**BRIEF**
Repeat the whole listing exactly as written.

═══

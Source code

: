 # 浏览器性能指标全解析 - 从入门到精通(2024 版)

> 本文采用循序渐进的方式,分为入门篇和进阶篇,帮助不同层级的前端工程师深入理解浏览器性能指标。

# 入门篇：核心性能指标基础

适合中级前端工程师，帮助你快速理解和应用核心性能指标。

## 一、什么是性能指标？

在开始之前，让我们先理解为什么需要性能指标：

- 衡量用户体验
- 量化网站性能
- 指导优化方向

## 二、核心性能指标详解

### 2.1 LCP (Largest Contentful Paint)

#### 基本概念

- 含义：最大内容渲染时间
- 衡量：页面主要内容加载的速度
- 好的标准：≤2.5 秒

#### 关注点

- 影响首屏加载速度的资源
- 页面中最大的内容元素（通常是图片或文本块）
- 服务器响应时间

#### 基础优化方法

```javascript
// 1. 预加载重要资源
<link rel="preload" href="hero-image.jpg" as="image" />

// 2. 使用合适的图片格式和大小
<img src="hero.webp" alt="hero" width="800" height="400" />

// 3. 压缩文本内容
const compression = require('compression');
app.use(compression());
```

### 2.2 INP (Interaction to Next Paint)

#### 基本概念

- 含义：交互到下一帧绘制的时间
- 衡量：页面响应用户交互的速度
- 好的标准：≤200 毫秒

═══

**TASK ANSWER**
Source code

: # 浏览器性能指标全解析 - 从入门到精通(2024 版)

> 本文采用循序渐进的方式,分为入门篇和进阶篇,帮助不同层级的前端工程师深入理解浏览器性能指标。

# 入门篇：核心性能指标基础

适合中级前端工程师，帮助你快速理解和应用核心性能指标。

## 一、什么是性能指标？

在开始之前，让我们先理解为什么需要性能指标：

- 衡量用户体验
- 量化网站性能
- 指导优化方向

## 二、核心性能指标详解

### 2.1 LCP (Largest Contentful Paint)

#### 基本概念

- 含义：最大内容渲染时间
- 衡量：页面主要内容加载的速度
- 好的标准：≤2.5 秒

#### 关注点

- 影响首屏加载速度的资源
- 页面中最大的内容元素（通常是图片或文本块）
- 服务器响应时间

#### 基础优化方法

```javascript
// 1. 预加载重要资源
<link rel="preload" href="hero-image.jpg" as="image" />

// 2. 使用合适的图片格式和大小
<img src="hero.webp" alt="hero" width="800" height="400" />

// 3. 压缩文本内容
const compression = require('compression');
app.use(compression());
```

### 2.2 INP (Interaction to Next Paint)

#### 基本概念

- 含义：交互到下一帧绘制的时间
- 衡量：页面响应用户交互的速度
- 好的标准：≤200 毫秒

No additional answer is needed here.